## WORK INSTRUCTIONS
Each line from the one containing "## Available Documentation" through the last line of the material below is to be transcribed exactly, with nothing else included.

## MATERIAL SUPPLIED
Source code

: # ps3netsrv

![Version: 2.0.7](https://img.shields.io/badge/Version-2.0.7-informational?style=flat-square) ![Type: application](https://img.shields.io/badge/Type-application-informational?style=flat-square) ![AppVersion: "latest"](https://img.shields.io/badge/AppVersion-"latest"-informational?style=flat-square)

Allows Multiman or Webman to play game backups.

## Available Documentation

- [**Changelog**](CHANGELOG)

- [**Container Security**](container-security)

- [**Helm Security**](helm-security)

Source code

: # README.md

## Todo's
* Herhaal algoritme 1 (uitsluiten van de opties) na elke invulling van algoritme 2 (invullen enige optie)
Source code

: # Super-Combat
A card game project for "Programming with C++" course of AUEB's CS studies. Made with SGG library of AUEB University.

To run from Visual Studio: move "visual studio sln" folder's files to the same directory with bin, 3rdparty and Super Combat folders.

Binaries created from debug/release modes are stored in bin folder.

## WRITTEN SOLUTION
## Available Documentation

- [**Changelog**](CHANGELOG)

- [**Container Security**](container-security)

- [**Helm Security**](helm-security)

Source code

: # README.md

## Todo's
* Herhaal algoritme 1 (uitsluiten van de opties) na elke invulling van algoritme 2 (invullen enige optie)
Source code

: # Super-Combat
A card game project for "Programming with C++" course of AUEB's CS studies. Made with SGG library of AUEB University.

To run from Visual Studio: move "visual studio sln" folder's files to the same directory with bin, 3rdparty and Super Combat folders.

Binaries created from debug/release modes are stored in bin folder.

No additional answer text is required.